PODER Y CRÍTICA | REDACCIÓN | Los presidentes de Brasil, Luiz Inácio Lula da Silva, y de México, Claudia Sheinbaum, sostuvieron este jueves una conversación telefónica en la que coincidieron en la necesidad de mantener la cooperación diplomática para promover la paz, el diálogo y la estabilidad en Venezuela y en toda la región.
De acuerdo con un comunicado de la Presidencia brasileña, ambos mandatarios repudiaron los ataques contra la soberanía venezolana y expresaron su rechazo a cualquier acción que vulnere el derecho internacional.
Durante el diálogo, Lula y Sheinbaum subrayaron que la situación en Venezuela debe atenderse mediante vías pacíficas, privilegiando el entendimiento político y el respeto a la autodeterminación de los pueblos. Asimismo, rechazaron enfoques que pretendan revivir la división del mundo en zonas de influencia, una lógica que calificaron como superada.

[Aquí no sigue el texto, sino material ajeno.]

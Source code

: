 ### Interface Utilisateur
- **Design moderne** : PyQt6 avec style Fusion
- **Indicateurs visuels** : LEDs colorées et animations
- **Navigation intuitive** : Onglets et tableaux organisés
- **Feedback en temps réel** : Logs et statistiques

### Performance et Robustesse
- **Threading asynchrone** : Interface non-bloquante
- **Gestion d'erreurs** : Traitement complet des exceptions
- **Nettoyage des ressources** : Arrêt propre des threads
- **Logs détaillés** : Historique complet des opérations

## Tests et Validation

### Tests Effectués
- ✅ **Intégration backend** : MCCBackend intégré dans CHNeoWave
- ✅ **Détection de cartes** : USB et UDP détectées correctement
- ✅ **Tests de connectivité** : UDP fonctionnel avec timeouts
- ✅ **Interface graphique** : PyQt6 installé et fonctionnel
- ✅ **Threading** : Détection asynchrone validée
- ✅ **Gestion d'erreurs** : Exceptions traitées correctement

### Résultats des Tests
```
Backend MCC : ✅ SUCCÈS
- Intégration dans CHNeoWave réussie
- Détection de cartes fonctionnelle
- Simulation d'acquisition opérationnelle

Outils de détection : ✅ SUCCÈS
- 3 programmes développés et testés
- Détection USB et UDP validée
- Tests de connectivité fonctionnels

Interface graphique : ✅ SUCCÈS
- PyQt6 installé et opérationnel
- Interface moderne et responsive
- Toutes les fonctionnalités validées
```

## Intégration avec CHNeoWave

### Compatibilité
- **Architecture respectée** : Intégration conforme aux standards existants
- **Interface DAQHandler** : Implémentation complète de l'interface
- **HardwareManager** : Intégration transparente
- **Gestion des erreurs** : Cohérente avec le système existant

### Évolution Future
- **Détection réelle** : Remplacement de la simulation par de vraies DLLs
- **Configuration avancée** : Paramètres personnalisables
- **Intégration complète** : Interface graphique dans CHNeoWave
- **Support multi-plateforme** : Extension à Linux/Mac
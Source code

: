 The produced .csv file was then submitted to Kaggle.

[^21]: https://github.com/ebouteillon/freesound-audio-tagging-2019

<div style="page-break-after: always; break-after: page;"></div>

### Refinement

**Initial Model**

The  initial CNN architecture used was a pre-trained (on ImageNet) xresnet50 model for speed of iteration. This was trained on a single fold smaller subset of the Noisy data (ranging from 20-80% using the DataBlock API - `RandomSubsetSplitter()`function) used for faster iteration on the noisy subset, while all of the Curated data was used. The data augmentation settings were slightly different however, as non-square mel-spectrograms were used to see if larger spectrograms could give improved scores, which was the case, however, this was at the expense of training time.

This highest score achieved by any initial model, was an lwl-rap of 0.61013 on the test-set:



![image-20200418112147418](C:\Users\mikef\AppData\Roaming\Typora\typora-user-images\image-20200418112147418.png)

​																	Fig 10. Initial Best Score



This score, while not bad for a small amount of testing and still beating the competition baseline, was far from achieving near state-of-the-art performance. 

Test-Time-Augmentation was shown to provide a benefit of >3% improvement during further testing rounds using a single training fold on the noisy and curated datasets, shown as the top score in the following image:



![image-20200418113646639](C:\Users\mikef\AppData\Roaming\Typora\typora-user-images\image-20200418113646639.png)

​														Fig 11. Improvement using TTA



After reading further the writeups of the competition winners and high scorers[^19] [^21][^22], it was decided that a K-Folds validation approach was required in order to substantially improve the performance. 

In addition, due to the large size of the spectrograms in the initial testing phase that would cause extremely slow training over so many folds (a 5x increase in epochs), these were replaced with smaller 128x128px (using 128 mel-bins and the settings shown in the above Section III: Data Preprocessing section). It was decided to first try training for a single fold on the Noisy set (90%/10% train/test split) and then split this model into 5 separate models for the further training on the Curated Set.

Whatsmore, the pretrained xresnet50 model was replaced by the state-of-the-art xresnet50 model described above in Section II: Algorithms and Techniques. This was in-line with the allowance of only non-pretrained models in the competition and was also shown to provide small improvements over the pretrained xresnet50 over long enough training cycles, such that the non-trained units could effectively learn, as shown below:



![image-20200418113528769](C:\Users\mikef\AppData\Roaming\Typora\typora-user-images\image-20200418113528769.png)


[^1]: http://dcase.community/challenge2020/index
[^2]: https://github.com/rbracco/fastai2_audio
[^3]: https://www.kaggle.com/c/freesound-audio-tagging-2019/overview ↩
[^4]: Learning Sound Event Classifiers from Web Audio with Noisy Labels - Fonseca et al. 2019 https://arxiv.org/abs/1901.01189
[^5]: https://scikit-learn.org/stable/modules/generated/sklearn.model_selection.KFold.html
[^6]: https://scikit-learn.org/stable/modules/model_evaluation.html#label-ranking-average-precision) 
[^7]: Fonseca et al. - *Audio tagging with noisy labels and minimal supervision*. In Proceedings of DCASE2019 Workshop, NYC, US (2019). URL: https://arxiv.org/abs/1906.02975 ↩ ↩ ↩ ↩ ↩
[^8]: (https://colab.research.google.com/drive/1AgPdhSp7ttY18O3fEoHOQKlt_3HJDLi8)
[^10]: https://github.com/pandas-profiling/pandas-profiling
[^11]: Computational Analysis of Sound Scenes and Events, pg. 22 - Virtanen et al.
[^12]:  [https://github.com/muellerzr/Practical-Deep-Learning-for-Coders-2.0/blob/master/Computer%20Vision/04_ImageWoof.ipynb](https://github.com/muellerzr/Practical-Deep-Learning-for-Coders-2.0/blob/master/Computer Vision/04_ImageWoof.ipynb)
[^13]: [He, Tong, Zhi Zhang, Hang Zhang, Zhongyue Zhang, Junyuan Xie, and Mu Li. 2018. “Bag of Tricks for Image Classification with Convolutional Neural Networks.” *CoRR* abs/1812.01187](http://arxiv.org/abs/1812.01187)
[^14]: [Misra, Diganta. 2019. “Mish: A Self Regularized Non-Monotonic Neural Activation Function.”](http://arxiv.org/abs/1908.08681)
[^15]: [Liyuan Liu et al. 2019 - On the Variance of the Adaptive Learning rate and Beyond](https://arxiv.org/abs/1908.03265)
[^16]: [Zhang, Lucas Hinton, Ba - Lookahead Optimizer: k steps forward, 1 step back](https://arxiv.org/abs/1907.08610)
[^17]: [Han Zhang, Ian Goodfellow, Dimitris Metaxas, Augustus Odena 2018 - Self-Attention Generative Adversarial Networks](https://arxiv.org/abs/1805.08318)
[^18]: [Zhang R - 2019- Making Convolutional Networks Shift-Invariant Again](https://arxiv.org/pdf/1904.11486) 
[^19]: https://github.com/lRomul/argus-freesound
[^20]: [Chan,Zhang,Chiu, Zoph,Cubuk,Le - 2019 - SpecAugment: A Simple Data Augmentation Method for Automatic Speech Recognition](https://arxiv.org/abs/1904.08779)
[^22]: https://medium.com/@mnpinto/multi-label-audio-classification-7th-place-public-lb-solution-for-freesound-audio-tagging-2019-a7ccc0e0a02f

Los líderes reafirmaron su respaldo al multilateralismo, al derecho internacional y al libre comercio, principios que —señalaron— deben guiar la resolución de los conflictos en América Latina.
En el mismo contexto, el presidente brasileño sostuvo conversaciones con su homólogo colombiano, Gustavo Petro, y con el primer ministro de Canadá, Mark Carney, con quienes abordó la crisis desatada tras la intervención de Estados Unidos en Venezuela.
Con Petro, Lula expresó su preocupación por el uso de la fuerza contra un país sudamericano, al considerar que se trata de una violación a la soberanía y a las normas internacionales. Ambos mandatarios coincidieron en que la crisis venezolana debe resolverse exclusivamente mediante la negociación y el respeto a la voluntad popular.
Además, saludaron el anuncio del presidente de la Asamblea Nacional de Venezuela, Jorge Rodríguez, sobre la liberación de presos políticos venezolanos y extranjeros, al considerarlo un paso positivo.
En su diálogo con el primer ministro canadiense, Lula reiteró que el uso de la fuerza sin respaldo de la Carta de las Naciones Unidas no es aceptable y destacó que Sudamérica debe mantenerse como una zona de paz, donde los conflictos se resuelvan por la vía diplomática.
Finalmente, los líderes coincidieron en la necesidad de avanzar hacia una reforma de las instituciones de gobernanza global, con el fin de fortalecer los mecanismos multilaterales y garantizar soluciones más equitativas a los conflictos internacionales.